Your first kernel package

This tutorial guides you through packaging your own custom Linux kernel using ukpack.

Requirements

You need a Git repository containing your custom kernel tree. For this tutorial, we use the upstream Linux kernel and modify it to simulate a custom kernel.

Install dependencies

Ensure the required packages are installed:

sudo apt-get update
sudo apt-get install git wget devscripts

Clone required repositories

Clone the ukpack repository:

git clone https://kernel.ubuntu.com/forgejo/esmil/ukpack.git

Create a custom kernel repository

Now create a new repository for a custom kernel based on the official upstream Linux kernel, 6.6.20.

git clone --depth 1 --branch v6.6.20 \
  https://git.kernel.org/pub/scm/linux/kernel/git/stable/linux.git \
  custom-linux
cd custom-linux/

Make an example change to the kernel

To simulate a custom kernel for this tutorial, modify the EXTRAVERSION field in the Makefile. Here is where you apply your changes.

sed -i 's/^EXTRAVERSION =$/EXTRAVERSION = -custom1/' Makefile

Now, commit the change:

git add Makefile
git commit -m "Add custom EXTRAVERSION"

Sync with upstream kernel

Get the upstream Linux kernel tag corresponding to the version the custom kernel is based on:

git remote add linux-stable \
  https://git.kernel.org/pub/scm/linux/kernel/git/stable/linux.git
git fetch --no-tags linux-stable tag v6.6.20

This tag is used to produce a diff between the custom kernel tree and the upstream one. That the tag is correctly fetched can be checked with git tag | grep v6.6.20.

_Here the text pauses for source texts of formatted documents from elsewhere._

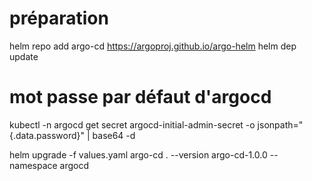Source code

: # préparation
helm repo add argo-cd https://argoproj.github.io/argo-helm
helm dep update


# mot passe par défaut d'argocd
kubectl -n argocd get secret argocd-initial-admin-secret -o jsonpath="{.data.password}" | base64 -d

helm upgrade -f values.yaml argo-cd . --version argo-cd-1.0.0 --namespace argocd
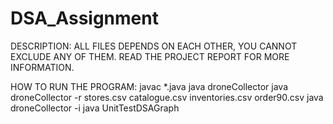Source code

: # DSA_Assignment
DESCRIPTION:
ALL FILES DEPENDS ON EACH OTHER, YOU CANNOT EXCLUDE ANY OF THEM.
READ THE PROJECT REPORT FOR MORE INFORMATION.

HOW TO RUN THE PROGRAM:
javac *.java
java droneCollector
java droneCollector -r stores.csv catalogue.csv inventories.csv order90.csv
java droneCollector -i
java UnitTestDSAGraph

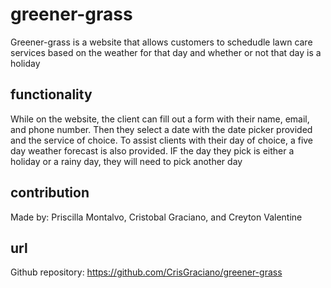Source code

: # greener-grass

Greener-grass is a website that allows customers to schedudle lawn care services based on the weather for that day and whether or not that day is a holiday

## functionality

While on the website, the client can fill out a form with their name, email, and phone number. Then they select a date with the date picker provided and the service of choice. To assist clients with their day of choice, a five day weather forecast is also provided. IF the day they pick is either a holiday or a rainy day, they will need to pick another day

## contribution

Made by: Priscilla Montalvo, Cristobal Graciano, and Creyton Valentine

## url

Github repository: https://github.com/CrisGraciano/greener-grass

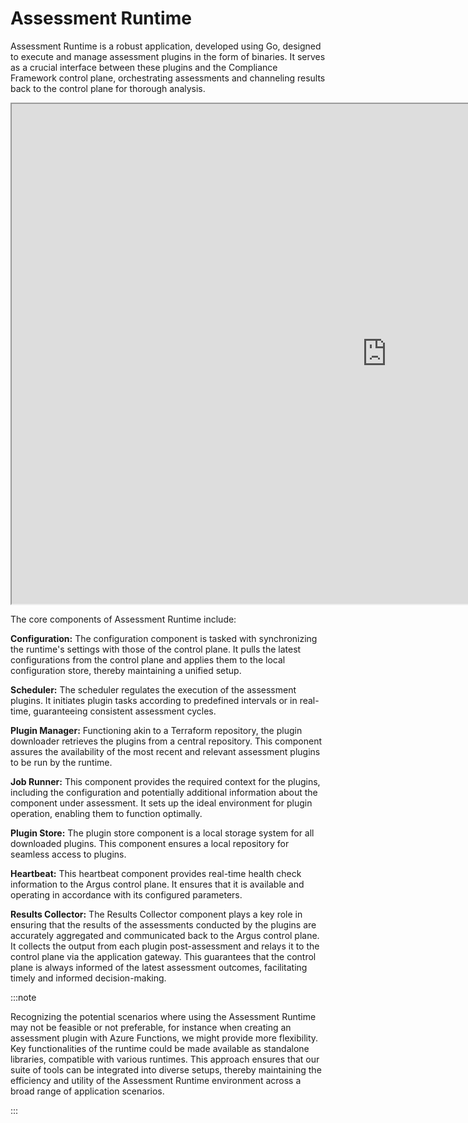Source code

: # Assessment Runtime

Assessment Runtime is a robust application, developed using Go, designed to execute and manage assessment plugins in the form of binaries. It serves as a crucial interface between these plugins and the Compliance Framework control plane, orchestrating assessments and channeling results back to the control plane for thorough analysis.

<iframe src="https://s.icepanel.io/XZjDErdNZMZBJ0/YjLQ" height="800" width="1200" title="Compliance Framework Architecture" style={{borderRadius: '16px', border: 'none'}}></iframe>

The core components of Assessment Runtime include:

**Configuration:** The configuration component is tasked with synchronizing the runtime's settings with those of the control plane. It pulls the latest configurations from the control plane and applies them to the local configuration store, thereby maintaining a unified setup.

**Scheduler:** The scheduler regulates the execution of the assessment plugins. It initiates plugin tasks according to predefined intervals or in real-time, guaranteeing consistent assessment cycles.

**Plugin Manager:** Functioning akin to a Terraform repository, the plugin downloader retrieves the plugins from a central repository. This component assures the availability of the most recent and relevant assessment plugins to be run by the runtime.

**Job Runner:** This component provides the required context for the plugins, including the configuration and potentially additional information about the component under assessment. It sets up the ideal environment for plugin operation, enabling them to function optimally.

**Plugin Store:** The plugin store component is a local storage system for all downloaded plugins. This component ensures a local repository for seamless access to plugins.

**Heartbeat:** This heartbeat component provides real-time health check information to the Argus control plane. It ensures that it is available and operating in accordance with its configured parameters.

**Results Collector:** The Results Collector component plays a key role in ensuring that the results of the assessments conducted by the plugins are accurately aggregated and communicated back to the Argus control plane. It collects the output from each plugin post-assessment and relays it to the control plane via the application gateway. This guarantees that the control plane is always informed of the latest assessment outcomes, facilitating timely and informed decision-making.

:::note

Recognizing the potential scenarios where using the Assessment Runtime may not be feasible or not preferable, for instance when creating an assessment plugin with Azure Functions, we might provide more flexibility. Key functionalities of the runtime could be made available as standalone libraries, compatible with various runtimes. This approach ensures that our suite of tools can be integrated into diverse setups, thereby maintaining the efficiency and utility of the Assessment Runtime environment across a broad range of application scenarios.

:::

Define the kernel package configuration

Inside the custom-linux directory, create a custom_kernel.toml file:

linux-tutorial (6.6.20-1.1ubuntu1) noble; urgency=medium

 * Initial packaging

 -- Your Name <[email protected]> Wed, 12 Mar 2025 14:02:38 +0100
---
arch = "riscv64"
# Use the architecture's upstream defconfig
config = "defconfig"
orig = "v6.6.20"

[pkg.source]
Maintainer = "[email protected]"

The name of the kernel package should always be of the form linux-<custom flavour>, and the version should be of the form <kernel_version>-<local_version>, where <kernel_version> is the Linux kernel source on which the custom kernel is currently based. Also, this tutorial uses the noble Ubuntu release.

Build the kernel package

Download the Linux kernel source on which the custom kernel is currently based, which in this case is Linux version 6.6.20, create an output directory outside your kernel tree, and run ukpack:

wget -P .. https://cdn.kernel.org/pub/linux/kernel/v6.x/linux-6.6.20.tar.xz
mkdir ../ukpack.output/
../ukpack/ukpack -o ../linux-6.6.20.tar.xz \
  -d ../ukpack.output/ custom_kernel.toml

Sign the package

Move to the output directory and sign the package:

cd ../ukpack.output
debsign *.changes

Next steps

After signing, you can install or upload the package for further testing.